You can see that the prints wrinkled quite a bit when sandwiched between foam core and plexiglass. I probably should have framed and matted them, but live and learn. Anyway, I tried an experiment for this print. I brought the 10 sheets I had selected for the George Washington print to Zea Mays studio and ran them through the press there to pre-stretch the paper (this is called calendering the paper). I wanted to see if the paper would behave any differently if it was pre-stretched.

It did not behave any differently. It has a gentle wave in it, just as it has for the past four prints.

06 February 2012

The Religiosity of George

AllCarved

For this next print, I'm focusing on the front of the dollar bill rather than the back and doing an enlargement of the most recognizable portion of the bill: the portrait of George Washington.

George Washington has been mythologized through the centuries, and in fact was the stuff of legends even during his lifetime. That story about George admitting to chopping down his father's cherry tree, saying "I cannot tell a lie, I did it with my little hatchet"? It's fiction, promulgated in a book by Parson Weems called The Life of Washington that was published just one year after Washington's death. In the same book Weems also invented a story about an eyewitness who discovered Washington deep in prayer in a bower at Valley Forge.
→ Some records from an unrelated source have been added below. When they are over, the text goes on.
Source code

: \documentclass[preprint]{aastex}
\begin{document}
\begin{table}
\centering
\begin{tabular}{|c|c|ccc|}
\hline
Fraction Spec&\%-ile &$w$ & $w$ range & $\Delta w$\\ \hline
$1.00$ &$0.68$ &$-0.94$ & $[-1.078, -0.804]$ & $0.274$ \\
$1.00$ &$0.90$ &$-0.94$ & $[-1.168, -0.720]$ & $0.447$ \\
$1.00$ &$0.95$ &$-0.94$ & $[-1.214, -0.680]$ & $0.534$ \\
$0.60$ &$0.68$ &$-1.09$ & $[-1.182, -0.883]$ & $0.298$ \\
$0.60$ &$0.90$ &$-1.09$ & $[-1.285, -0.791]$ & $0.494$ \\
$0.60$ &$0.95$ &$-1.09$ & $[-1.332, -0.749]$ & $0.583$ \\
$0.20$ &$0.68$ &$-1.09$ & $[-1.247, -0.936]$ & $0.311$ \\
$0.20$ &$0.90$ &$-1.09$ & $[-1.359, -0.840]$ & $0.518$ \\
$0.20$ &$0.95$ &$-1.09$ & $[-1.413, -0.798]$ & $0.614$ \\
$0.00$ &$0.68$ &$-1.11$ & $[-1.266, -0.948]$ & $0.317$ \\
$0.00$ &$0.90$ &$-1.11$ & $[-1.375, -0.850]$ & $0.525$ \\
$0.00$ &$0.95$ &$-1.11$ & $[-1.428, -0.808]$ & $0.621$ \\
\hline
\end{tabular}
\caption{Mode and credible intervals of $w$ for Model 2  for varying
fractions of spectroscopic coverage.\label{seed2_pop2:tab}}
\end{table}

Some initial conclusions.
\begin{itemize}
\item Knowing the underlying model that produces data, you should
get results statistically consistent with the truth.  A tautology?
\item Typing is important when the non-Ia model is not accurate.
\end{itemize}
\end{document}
Although Christians today like to hold Washington up as a devout and fervent evangelical, using his Christianity to support the idea that America is a "Christian nation," the truth is a bit more complicated.

In the book Founding Faith, author Steven Waldman's research on the religious habits of Washington tells us that Washington was a practicing Anglican who, according to his diaries, attended church an average of once a month. He never knelt and he rarely if ever took communion, instead leaving the service before the sacrament began and later avoiding services altogether on communion Sundays. In his writings Washington rarely referred to Jesus Christ or Christianity, although he did write of God or Providence or "the Great Architect" and he spoke of God's protection for the new nation of the United States of America.  During his lifetime he was pressured by various clergy to set an example by speaking up for the Christian faith, but in fact he was more apt to praise toleration and spiritual pluralism.

George Washington was also a Mason. Although Freemasonry was not a religion per se, it was based on the principle that men should worship according to their own conscience and welcomed anyone from any religion as long as they believed in a Supreme Being. When the cornerstone was laid for the US capitol Washington performed a ceremony that included Masonic rituals, he was sworn in as president on a Bible borrowed from a NY Masonic temple, and he was buried with full Masonic rites.

Washington was not an atheist or even a deist, but he was certainly not an evangelical Christian of the kind we know in 21st century America.

This week I'll be printing the carved block shown above.

03 February 2012

More On Rejection Letters

Check out this post from "Letters of Note" showing a rejection letter poet Gertrude Stein received in 1912 from a publisher. I would have saved this one for sure.